The film’s primary conceit resides in turning high school student stereotypes upside-down. Eco-friendly, folk music-loving, tolerance-loving nerds are now the “cool” kids, while bullying jocks are pathetic creeps to be humiliated into submission. This turnabout comes more as a shock to Jenko, whose reliance on his once successful old-school ways hit with a resounding thud whenever he tries to rely on old habits. Schmidt, on the other hand, finds that his shy and awkward approach to school life has its rewards. He develops a crush on a girl named Molly (Brie Larson) who is more than responsive to his understated charms.
Hailing from the animation universe, dual-directors Phil Lord and Chris Miller (“Cloudy With a Chance of Meatballs”) don’t so much direct as bear witness to a series of pedestrian chase sequences filled with one-dimensional characters. The awful thing about movies like “21 Jump Street” is that it has a built-in audience. Channing Tatum and Jonah Hill have each made respectable comedies and dramas that lead unsophisticated audiences to follow them wherever they go, even if it’s into a miasmic mess such as “21 Jump Street.”

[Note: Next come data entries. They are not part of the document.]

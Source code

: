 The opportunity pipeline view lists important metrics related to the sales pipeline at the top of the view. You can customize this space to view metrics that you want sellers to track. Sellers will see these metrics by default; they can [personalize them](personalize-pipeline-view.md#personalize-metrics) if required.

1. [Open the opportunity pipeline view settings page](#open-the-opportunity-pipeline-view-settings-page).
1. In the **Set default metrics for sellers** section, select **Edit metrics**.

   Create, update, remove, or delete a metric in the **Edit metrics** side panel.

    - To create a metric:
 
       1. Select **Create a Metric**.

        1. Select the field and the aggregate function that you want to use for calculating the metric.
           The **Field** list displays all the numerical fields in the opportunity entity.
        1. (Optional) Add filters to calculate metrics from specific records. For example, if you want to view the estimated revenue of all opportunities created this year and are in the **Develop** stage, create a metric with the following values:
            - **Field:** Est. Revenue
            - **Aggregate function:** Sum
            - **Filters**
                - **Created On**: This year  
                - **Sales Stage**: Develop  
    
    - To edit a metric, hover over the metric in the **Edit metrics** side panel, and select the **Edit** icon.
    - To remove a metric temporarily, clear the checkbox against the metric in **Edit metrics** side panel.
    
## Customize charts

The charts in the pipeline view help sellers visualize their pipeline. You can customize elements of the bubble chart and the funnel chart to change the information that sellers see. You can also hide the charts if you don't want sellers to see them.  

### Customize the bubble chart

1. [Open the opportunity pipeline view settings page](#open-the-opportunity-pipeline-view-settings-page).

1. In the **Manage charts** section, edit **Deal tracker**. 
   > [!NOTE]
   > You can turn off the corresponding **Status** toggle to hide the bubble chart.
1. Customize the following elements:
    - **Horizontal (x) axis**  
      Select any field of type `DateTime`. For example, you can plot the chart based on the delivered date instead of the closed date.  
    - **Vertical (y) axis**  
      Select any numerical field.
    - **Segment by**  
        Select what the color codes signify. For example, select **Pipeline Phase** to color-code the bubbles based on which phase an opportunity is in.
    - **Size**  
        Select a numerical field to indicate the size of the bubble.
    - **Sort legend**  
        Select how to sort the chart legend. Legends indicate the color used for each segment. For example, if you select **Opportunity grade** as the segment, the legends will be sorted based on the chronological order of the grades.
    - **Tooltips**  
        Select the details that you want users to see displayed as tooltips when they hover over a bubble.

Still, a Johnny Depp cameo comes late in the film to remind audiences just how inferior this rendition of “21 Jump Street” is to the television show that gave Depp the room to develop as an actor. It goes to show how far Hollywood has regressed. Depp’s brief appearance also reminds you of how much better an actor he is, than much of “21 Jump Street’s” other onscreen talent. Schmidt and Jenko may as well have been sent to investigate drug dealing at an elementary school. Comedies don’t get much more remedial than this. I’m already dreading “21 Jump Street 2.” Hopefully, they’ll change writers, directors, and switch out Ice Cube for someone who can at least act.